- What the task requires
Could you retype exactly the lines running from the line with "snippet: SagaStateAuditFeature" to the end of the data, both included, and nothing else?
Start of Block
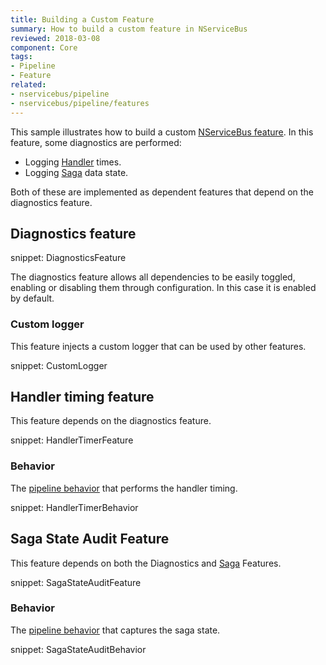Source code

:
 ```yaml
---
title: Building a Custom Feature
summary: How to build a custom feature in NServiceBus
reviewed: 2018-03-08
component: Core
tags:
- Pipeline
- Feature
related:
- nservicebus/pipeline
- nservicebus/pipeline/features
---
```


This sample illustrates how to build a custom [NServiceBus feature](/nservicebus/pipeline/features.md). In this feature, some diagnostics are performed:

 * Logging [Handler](/nservicebus/handlers/) times.
 * Logging [Saga](/nservicebus/sagas/) data state.

Both of these are implemented as dependent features that depend on the diagnostics feature.


## Diagnostics feature

snippet: DiagnosticsFeature

The diagnostics feature allows all dependencies to be easily toggled, enabling or disabling them through configuration. In this case it is enabled by default.


### Custom logger

This feature injects a custom logger that can be used by other features.

snippet: CustomLogger


## Handler timing feature

This feature depends on the diagnostics feature.

snippet: HandlerTimerFeature


### Behavior

The [pipeline behavior](/nservicebus/pipeline/manipulate-with-behaviors.md) that performs the handler timing.

snippet: HandlerTimerBehavior


## Saga State Audit Feature

This feature depends on both the Diagnostics and [Saga](/nservicebus/sagas/) Features.

snippet: SagaStateAuditFeature


### Behavior

The [pipeline behavior](/nservicebus/pipeline/manipulate-with-behaviors.md) that captures the saga state.

snippet: SagaStateAuditBehavior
End of Block
- Task answer
snippet: SagaStateAuditFeature


### Behavior

The [pipeline behavior](/nservicebus/pipeline/manipulate-with-behaviors.md) that captures the saga state.

snippet: SagaStateAuditBehavior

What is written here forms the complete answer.